24 April 2021
Amaury de Thibault
Remote working was by no means a new phenomenon at the time of the COVID-19 pandemic. It’s been on the rise since the invention of the internet, and with the proliferation of personal computers, the flexibility of WiFi, etc., it’s become easier for people to work from home. However, it was never the norm until restrictions to stop the spread of coronavirus shut offices worldwide and forced us all to work remotely.
But now, according to a report compiled by the World Economic Forum, the majority of workers surveyed across 29 countries want to continue working remotely full-time/on a hybrid basis, even though these restrictions have been lifted.
Yet for all the benefits of remote working, there is one thing traditional offices still have going for them: they are actually designed for work.
Adjusting to a new work-life balance during the pandemic was a struggle for many employees working from home for the first time. At Stakha, we are – and always will be – a fully remote company, and one of the things we’ve found is that if you create a designated “office space” at home, that can help keep your work life separate from your personal life.
Today, we’re here to tell you more about why that’s important and how you can create an effective WFH setup for yourself!
Multiple studies suggest that individuals are more productive and perform better when working from home. However, according to a 2020 survey conducted by Airtasker, they also work 1.4 more days a month than their office-based counterparts, and 29% of participants reported finding it hard to separate their work life from their home life.
The best way to set boundaries and maximize your productivity during working hours is to create a dedicated and functional workspace. Then, when you sit down at your desk, you’ll know it’s work time. And when you close your laptop at the end of the workday, you won’t feel like you’re still at work, which you might do if you’re working from the sofa in your living room or your kitchen table.

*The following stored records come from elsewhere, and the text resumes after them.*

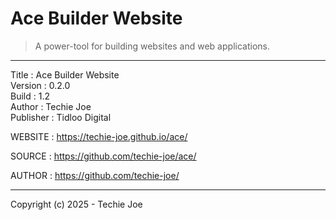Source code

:# Ace Builder Website
> A power-tool for building websites and web applications.
------------------------------------------------------------------

Title     : Ace Builder Website  
Version   : 0.2.0  
Build     : 1.2  
Author    : Techie Joe  
Publisher : Tidloo Digital  

WEBSITE   : https://techie-joe.github.io/ace/  

SOURCE    : https://github.com/techie-joe/ace/  

AUTHOR    : https://github.com/techie-joe/  

------------------------------------------------------------------

Copyright (c) 2025 - Techie Joe
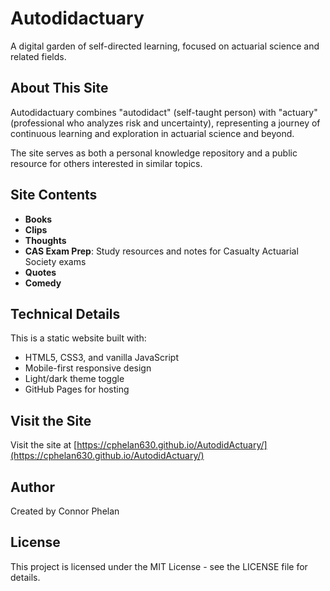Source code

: # Autodidactuary

A digital garden of self-directed learning, focused on actuarial science and related fields.

## About This Site

Autodidactuary combines "autodidact" (self-taught person) with "actuary" (professional who analyzes risk and uncertainty), representing a journey of continuous learning and exploration in actuarial science and beyond.

The site serves as both a personal knowledge repository and a public resource for others interested in similar topics.

## Site Contents

- **Books**
- **Clips**
- **Thoughts**
- **CAS Exam Prep**: Study resources and notes for Casualty Actuarial Society exams
- **Quotes**
- **Comedy**

## Technical Details

This is a static website built with:
- HTML5, CSS3, and vanilla JavaScript
- Mobile-first responsive design
- Light/dark theme toggle
- GitHub Pages for hosting

## Visit the Site

Visit the site at [https://cphelan630.github.io/AutodidActuary/](https://cphelan630.github.io/AutodidActuary/)

## Author

Created by Connor Phelan

## License

This project is licensed under the MIT License - see the LICENSE file for details.
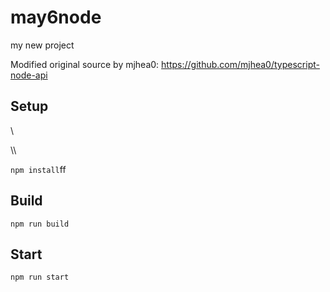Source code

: # may6node

my new project

Modified original source by mjhea0: https://github.com/mjhea0/typescript-node-api

## Setup




















\\






\\\






























`npm install`ff












## Build







`npm run build`





## Start

`npm run start`


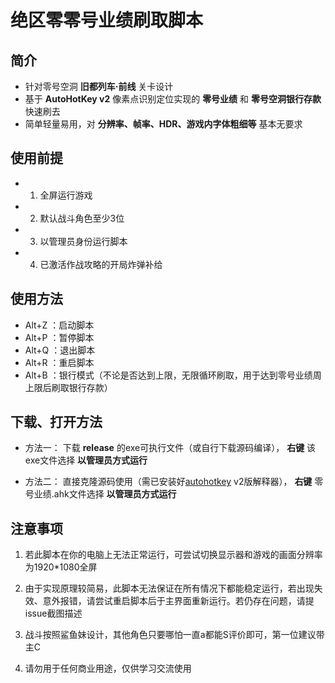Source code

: # 绝区零零号业绩刷取脚本

## 简介

- 针对零号空洞 **旧都列车·前线** 关卡设计
- 基于 **AutoHotKey v2** 像素点识别定位实现的 **零号业绩** 和 **零号空洞银行存款** 快速刷去
- 简单轻量易用，对 **分辨率、帧率、HDR、游戏内字体粗细等** 基本无要求

## 使用前提

- 1. 全屏运行游戏
- 2. 默认战斗角色至少3位
- 3. 以管理员身份运行脚本
- 4. 已激活作战攻略的开局炸弹补给

## 使用方法

- Alt+Z ：启动脚本
- Alt+P ：暂停脚本
- Alt+Q ：退出脚本
- Alt+R ：重启脚本
- Alt+B ：银行模式（不论是否达到上限，无限循环刷取，用于达到零号业绩周上限后刷取银行存款）

## 下载、打开方法

- 方法一：
下载 **release** 的exe可执行文件（或自行下载源码编译）， **右键** 该exe文件选择 **以管理员方式运行**

- 方法二：
直接克隆源码使用（需已安装好[autohotkey](https://www.autohotkey.com) v2版解释器）， **右键** 零号业绩.ahk文件选择 **以管理员方式运行**

## 注意事项

1. 若此脚本在你的电脑上无法正常运行，可尝试切换显示器和游戏的画面分辨率为1920*1080全屏

2. 由于实现原理较简易，此脚本无法保证在所有情况下都能稳定运行，若出现失效、意外报错，请尝试重启脚本后于主界面重新运行。若仍存在问题，请提issue截图描述

3. 战斗按照鲨鱼妹设计，其他角色只要哪怕一直a都能S评价即可，第一位建议带主C

4. 请勿用于任何商业用途，仅供学习交流使用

This will reduce feelings of stress and anxiety and lower your risk of burnout.
Setting up an ergonomic home workspace can also have a positive impact on your physical health. Working in the wrong environment can cause back pain, headaches, and muscle strain, while the right furniture and equipment has been shown to improve posture.
And did you know that employees with good posture are more confident and perform better in their jobs? According to a study by UpRight and Ernst & Young, 75% of those with good posture are more productive at work than those who slouch.
So, it’s clear: a well designed home office can improve your productivity and wellbeing, both physically and mentally. Let’s take a look at what you need to build one!
5 Home Office Essentials
It may sound obvious, but in light of what we’ve said about establishing a good work-life balance, getting a desk should be top of your to-do list. This way, even if you don’t have room for an entire office, you’ll be able to create a space that’s just for work. It will help you to stick to a regular routine and switch off at the end of the day.
If you can, put an adjustable or even a standing desk in your office. Then, if you find you’re sitting too long, losing focus or feeling unfit, you can always stand up! Changing the way you work can have a huge, positive impact on both your mindset and your activity levels.
2. Ergonomic Office Chair
If you’re going to be sitting down all day, the first thing you’ll want is a comfortable chair! Ergonomic desk chairs are the best choice for home offices, because they are made specifically for the work environment (whether that’s on-site or remote).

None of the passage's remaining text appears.